### Problem statement
The answer must be every line below that holds the word "Time".

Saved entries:
== Segment start ==

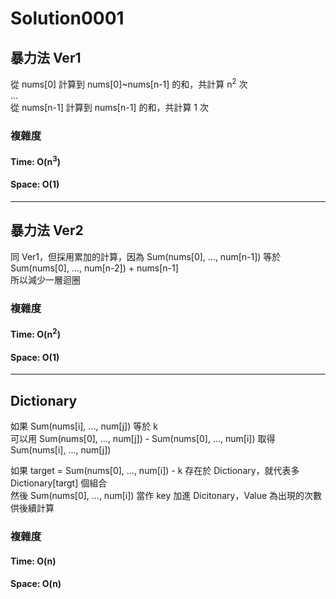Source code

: # Solution0001

## 暴力法 Ver1

從 nums[0] 計算到 nums[0]~nums[n-1] 的和，共計算 n<sup>2</sup> 次  
...  
從 nums[n-1] 計算到 nums[n-1] 的和，共計算 1 次  

### 複雜度

#### Time: O(n<sup>3</sup>)

#### Space: O(1)

---

## 暴力法 Ver2

同 Ver1，但採用累加的計算，因為 Sum(nums[0], ..., num[n-1]) 等於 Sum(nums[0], ..., num[n-2]) + nums[n-1]  
所以減少一層迴圈

### 複雜度

#### Time: O(n<sup>2</sup>)

#### Space: O(1)

---

## Dictionary

如果 Sum(nums[i], ..., num[j]) 等於 k  
可以用 Sum(nums[0], ..., num[j]) - Sum(nums[0], ..., num[i]) 取得 Sum(nums[i], ..., num[j])  

如果 target = Sum(nums[0], ..., num[i]) - k 存在於 Dictionary，就代表多 Dictionary[targt] 個組合  
然後 Sum(nums[0], ..., num[i]) 當作 key 加進 Dicitonary，Value 為出現的次數  
供後續計算

### 複雜度

#### Time: O(n)

#### Space: O(n)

== Segment end ==

### Exercise result
#### Time: O(n<sup>3</sup>)
#### Time: O(n<sup>2</sup>)
#### Time: O(n)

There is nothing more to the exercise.